The General Accounting
Office has reported that all friends organizations ( e.g Friends of the
Smokies and the Blue Ridge Parkway Foundation) and cooperating associations
donated about $208 million from 1997 through 2001. When added to the National
Park Foundation's (a congressionally established national philanthropy
group) $103 million in contribution for the same period, the total generated
by charitable entities was $311 million. Park philanthropies want to multiply
those sums, but have several times expressed concerns that budget offsets
can destroy the motive force of private donors, which is to provide added
value to our national parks.
But now, the tipping
point has been reached in actuality, in the NPS (National Park Service)

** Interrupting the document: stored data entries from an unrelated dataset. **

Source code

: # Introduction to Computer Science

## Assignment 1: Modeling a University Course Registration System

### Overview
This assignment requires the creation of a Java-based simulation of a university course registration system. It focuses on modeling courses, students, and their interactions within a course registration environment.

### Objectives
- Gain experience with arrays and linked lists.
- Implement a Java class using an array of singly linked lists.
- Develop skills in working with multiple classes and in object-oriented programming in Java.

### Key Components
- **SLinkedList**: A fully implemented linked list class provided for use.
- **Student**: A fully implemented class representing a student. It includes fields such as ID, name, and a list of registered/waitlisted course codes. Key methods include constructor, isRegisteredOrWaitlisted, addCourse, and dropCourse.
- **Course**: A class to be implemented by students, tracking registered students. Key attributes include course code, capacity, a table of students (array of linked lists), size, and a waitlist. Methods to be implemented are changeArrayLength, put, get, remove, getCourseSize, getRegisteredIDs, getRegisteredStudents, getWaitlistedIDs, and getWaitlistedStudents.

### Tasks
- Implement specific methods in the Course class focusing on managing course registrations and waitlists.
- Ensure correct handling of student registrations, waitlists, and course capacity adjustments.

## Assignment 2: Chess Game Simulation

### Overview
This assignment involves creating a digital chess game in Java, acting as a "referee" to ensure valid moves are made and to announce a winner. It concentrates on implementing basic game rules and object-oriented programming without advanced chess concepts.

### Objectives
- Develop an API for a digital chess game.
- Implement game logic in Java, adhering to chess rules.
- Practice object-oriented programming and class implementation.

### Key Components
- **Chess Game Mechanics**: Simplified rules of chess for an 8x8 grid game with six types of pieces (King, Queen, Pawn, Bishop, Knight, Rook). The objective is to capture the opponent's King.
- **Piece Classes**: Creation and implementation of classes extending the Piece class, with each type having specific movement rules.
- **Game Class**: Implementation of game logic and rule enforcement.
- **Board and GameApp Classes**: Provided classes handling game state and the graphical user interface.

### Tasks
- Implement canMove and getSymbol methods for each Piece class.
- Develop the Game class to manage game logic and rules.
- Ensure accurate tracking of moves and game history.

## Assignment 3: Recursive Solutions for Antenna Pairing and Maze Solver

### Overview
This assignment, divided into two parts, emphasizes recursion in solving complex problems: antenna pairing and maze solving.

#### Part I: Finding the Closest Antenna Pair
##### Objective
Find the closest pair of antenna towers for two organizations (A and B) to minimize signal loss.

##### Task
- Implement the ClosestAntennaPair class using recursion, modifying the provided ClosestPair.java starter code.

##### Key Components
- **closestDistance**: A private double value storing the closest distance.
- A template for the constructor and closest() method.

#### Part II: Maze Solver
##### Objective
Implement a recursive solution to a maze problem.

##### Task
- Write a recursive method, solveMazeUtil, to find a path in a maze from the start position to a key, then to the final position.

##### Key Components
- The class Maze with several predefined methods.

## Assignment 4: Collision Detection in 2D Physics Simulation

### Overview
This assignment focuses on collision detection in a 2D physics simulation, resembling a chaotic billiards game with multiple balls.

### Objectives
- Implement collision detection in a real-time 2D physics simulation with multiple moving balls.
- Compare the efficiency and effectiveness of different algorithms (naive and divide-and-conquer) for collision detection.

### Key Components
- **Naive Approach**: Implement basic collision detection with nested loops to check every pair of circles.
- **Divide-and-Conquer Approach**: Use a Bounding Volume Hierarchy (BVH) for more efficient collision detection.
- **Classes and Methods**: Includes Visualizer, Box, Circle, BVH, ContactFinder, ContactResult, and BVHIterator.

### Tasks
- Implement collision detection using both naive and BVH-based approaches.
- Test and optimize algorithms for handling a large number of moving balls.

FY '04 budget. If not checked, the situation will worsen in FY '05 and
beyond. Specifically, the Congress's annual
increases in park operating funds (ONPS), while greatly appreciated, have
failed to keep abreast of agency costs, so that operating capacity has
decreased substantially.
In the case of the
Great Smoky Mountains National Park and the Blue Ridge Parkway , these
parks have had to canabalize themselves to maintain operations.
This paradoxical process
has resulted in: a) increases too small to pay for permanent employees;
b) the Service's raiding of other operational line items to fund raises;
c) inflationary costs; d) internal Service assessments; e) homeland security
requirements; f) and emergencies like last year's western wildfires and
the Hurricane Isabel clean-up.
The cuts occur at
a time when national park business plans, conducted by private sector
consultants, reveal already acute personnel shortages fueled by operating
shortfalls of $600 million annually. The detailed
Business Plan for the Blue Ridge Parkway, published in 2003, identified
a deficit of $10.6 million, meaning that it would take a roughly 40 percent
increase to operate the Parkway at standard.
So
where will these necessary funds come from? From Congress, more than likely,
to the extent there is a vocal and empathetic public and that funds can
be found. Philanthropy? Provided that public-spirited donors have confidence
that their contributions will be will be properly applied.
One
philanthropic industry marker whether it be a university or national park
is that the supporting partners (e.g. alumni and constituents) should
be able to generate 10% of the total operating budget of the parent institution
(for the Parkway, this would be $1.5 million annually). One recent study
(1), which examined the value of the Parkway scenery, concluded that respondents
were very willing to pay to preserve the scenic quality of the Blue Ridge
Parkway . With 20 million visits a year, the potential philanthropic capacity
is obviously huge.
Park philanthropies
are professionally organized and operated businesses that operate on the
sound principal that charity must supplement federal funds, not replace
them. When the Blue Ridge Parkway Foundation was established in 1997,
an internal exercise among park staff was to record a perception of need
that could be satisfied by the Foundation' resources. Some of the items
that came back on that “want list” were boom axes, back hoes, and weedeaters
. Clearly, this is where park philanthropy should not be directed.
Park philanthropies
need to be discretionary, too, in how funds are distributed to their partner
parks. In some parks, the philanthropy organization simply writes a check,
but in others such as the Blue Ridge Parkway Foundation, fund distributions
for projects and programs must meet two criteria: the project/program
must have a lasting value; and 2) the project/program must enhance the
visitor experience.
Clearly the responsibility
for park stewardship falls on the shoulder of many – congressional representatives,
park superintendents and staff, and the public.
The greatest progress
in preserving our parks will be made when public demands good stewardship
of their park resources and makes their backyard national park a personal
investment priority.
(1) Blue Ridge Parkway
Scenic Experience Project Report Phase 2 – Final Report. Matthews, GL;
Stewart, S; Kask, S.
The Blue Ridge
Parkway Foundation is a member of the Friends Alliance, an organization
of national friend groups and foundations which support national parks.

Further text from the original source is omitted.